Friday, June 29

10 days + muffin recipe

Wow! It's been 10 days since I last posted. I've been a bad girl and kept you all in suspense. I'm sure you're all aching to know what I've been cooking and eating. Well, let me tell ya.

Ian and I are thrilled that my sister is visiting us at the moment and we started off our visit with a trip to Jasper National Park for some hiking. Ah, yeah. Lots of hiking, much of it in the up direction. Gorgeous views that photos cannot reproduce. We tried though, and you can see our attempts on our photo webpage (if you don't have the address and password already, just email me and I'll let you in on the secret). Now onto the food.

Before we left, we decided to limit the moola we spent on this trip by packing picnics for two meals a day. Here's our fridge before the trip. Notice that we went on a tupperware frenzy!

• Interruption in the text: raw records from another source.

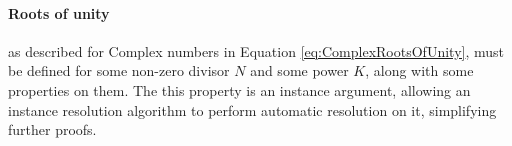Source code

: \begin{AgdaAlign}
\paragraph{Roots of unity}\label{para:roots_of_unity} as described for Complex numbers in Equation 
\ref{eq:ComplexRootsOfUnity}, must be defined for some non-zero divisor $N$ 
and some power $K$, along with some properties on them.
The this  property is an instance argument, allowing an instance resolution algorithm
to perform automatic resolution on it, simplifying further proofs.
\begin{code}%
%
\>[6]\AgdaSpace{}%
\AgdaSymbol{:}\AgdaSpace{}%
\AgdaSymbol{(}\AgdaSpace{}%
\AgdaSymbol{:}\AgdaSpace{}%
\AgdaSymbol{)}\AgdaSpace{}%
\AgdaSpace{}%
\AgdaSpace{}%
\AgdaSpace{}%
\AgdaSymbol{:}\AgdaSpace{}%
\AgdaSpace{}%
\AgdaSpace{}%
\AgdaSpace{}%
\AgdaSpace{}%
\AgdaSymbol{(}\AgdaSpace{}%
\AgdaSymbol{:}\AgdaSpace{}%
\AgdaSymbol{)}\AgdaSpace{}%
\AgdaSpace{}%
\<%
\\
%
\>[6]%
\>[17]\AgdaSymbol{:}\AgdaSpace{}%
\AgdaSpace{}%
\AgdaSpace{}%
%
\>[43]\AgdaSpace{}%
\<%
\\
%
\>[6]%
\>[17]\AgdaSymbol{:}\AgdaSpace{}%
\AgdaSpace{}%
\AgdaSpace{}%
\AgdaSymbol{(}\AgdaSpace{}%
\AgdaSpace{}%
\AgdaSymbol{)}%
\>[43]\AgdaSpace{}%
\<%
\\
%
\>[6]%
\>[17]\AgdaSymbol{:}\AgdaSpace{}%
\AgdaSpace{}%
\AgdaSymbol{(}\AgdaSpace{}%
\AgdaSpace{}%
\AgdaSymbol{)}\AgdaSpace{}%
\AgdaSymbol{(}\AgdaSpace{}%
\AgdaSpace{}%
\AgdaSymbol{)}%
\>[43]\AgdaSpace{}%
\AgdaSpace{}%
\AgdaSpace{}%
\<%
\\
%
\>[6]%
\>[17]\AgdaSymbol{:}\AgdaSpace{}%
\AgdaSpace{}%
\AgdaSpace{}%
\AgdaSymbol{(}\AgdaSpace{}%
\AgdaSpace{}%
\AgdaSymbol{)}%
\>[43]\AgdaSpace{}%
\AgdaSymbol{(}\AgdaSpace{}%
\AgdaSpace{}%
\AgdaSymbol{)}\AgdaSpace{}%
\AgdaOperator{\AgdaField{*}}\AgdaSpace{}%
\AgdaSymbol{(}\AgdaSpace{}%
\AgdaSpace{}%
\AgdaSymbol{)}\<%
\end{code}
\end{AgdaAlign}

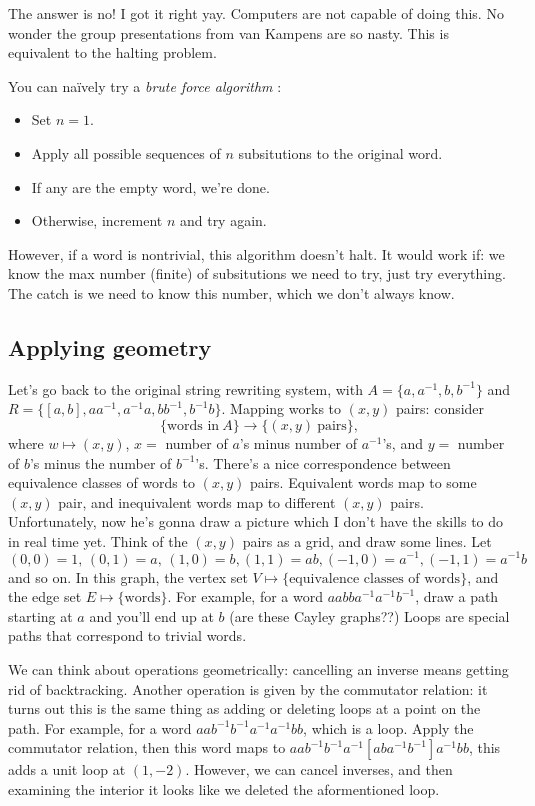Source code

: The answer is no! I got it right yay. Computers are not capable of doing this. No wonder the group presentations from van Kampens are so nasty. This is equivalent to the halting problem.

    You can na\"ively try a \emph{brute force algorithm} :
\begin{itemize}
    \item Set $n=1$.
    \item Apply all possible sequences of $n$ subsitutions to the original word.
    \item If any are the empty word, we're done.
    \item Otherwise, increment $n$ and try again.
\end{itemize}
However, if a word is nontrivial, this algorithm doesn't halt. It would work if: we know the max number (finite) of subsitutions we need to try, just try everything. The catch is we need to know this number, which we don't always know. 

\subsection{Applying geometry}
Let's go back to the original string rewriting system, with $A=\{a,a^{-1},b,b^{-1}\} $ and $R=\{[a,b],aa^{-1},a^{-1}a,bb^{-1},b^{-1}b\} $. Mapping works to $(x,y)$ pairs: consider \[
    \{\text{words in} \ A\} \longrightarrow \{(x,y) \ \text{pairs}\} ,
\] where $w \mapsto (x,y)$, $x=$ number of $a$'s minus number of $a^{-1}$'s, and $y=$ number of $b$'s minus the number of $b^{-1}$'s. There's a nice correspondence between equivalence classes of words to $(x,y)$ pairs. Equivalent words map to some $(x,y)$ pair, and inequivalent words map to different $(x,y)$ pairs. Unfortunately, now he's gonna draw a picture which I don't have the skills to do in real time yet. Think of the $(x,y)$ pairs as a grid, and draw some lines. Let $(0,0)=1,\,(0,1)=a,\,(1,0)=b,(1,1)=ab,(-1,0)=a^{-1},(-1,1)=a^{-1}b$ and so on. In this graph, the vertex set $V \mapsto \{\text{equivalence classes of words}\} $, and the edge set $E \mapsto \{\text{words}\} $. For example, for a word $aabba^{-1}a^{-1}b^{-1}$, draw a path starting at $a$ and you'll end up at $b$ (are these Cayley graphs??) Loops are special paths that correspond to trivial words. 

We can think about operations geometrically: cancelling an inverse means getting rid of backtracking. Another operation is given by the commutator relation: it turns out this is the same thing as adding or deleting loops at a point on the path. For example, for a word $aab^{-1}b^{-1}a^{-1}a^{-1}bb$, which is a loop. Apply the commutator relation, then this word maps to $aab^{-1}b^{-1}a^{-1}[aba^{-1}b^{-1}]a^{-1}bb$, this adds a unit loop at $(1,-2)$. However, we can cancel inverses, and then examining the interior it looks like we deleted the aformentioned loop.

Ula and I made our best-ever muffins in life which we paired with bagels and fruit for each breakfast. Lunches consisted of veggie, meat and cheese wraps - portable and very yummy when eaten on the summit of a mountain!
Carrot (and other stuff) Muffins
(recipe discovered through substituting missing ingredients!)

  • 1 cup spelt flour
  • 1/4 cup whole-wheat flour
  • 1/3 cup brown sugar
  • 3 tbsp wheat germ
  • 2 tsp cinnamon
  • 1 tsp freshly grated nutmeg
  • 1 tsp baking powder
  • 1/2 tsp baking soda
  • pinch salt
  • 2 cup grated carrots
  • 2 large eggs
  • 1/4 clean-tasting oil (canola, etc.)
  • 1 tbsp vanilla extract
  • 1 cup vanilla yogurt (or plain, or other flavour you like)
  • other stuff: raisins, cranberries, sliced almonds
1. preheat oven to 350F and line or oil twelve muffin cups

2. whisk flours with brownsugar, wheat germ, spices, baking powder and soda and salt in a large bowl

3. add in grated carrot and mix so carrot is coated with dry ingredients

4. in other bowl, combine the wet ingredients

5. pour wet into dry, add rainsins, cranberries, almonds, or whatever else you want, and mix quickly until wet and dry stuffs are just incorporated

6. divide batter into muffin cups (we ended up using only 10 cups) and bake until golden and a toothpick inserted inside comes out clean (we baked for about 30 min)

7. cool a bit on a rack and then EAT!!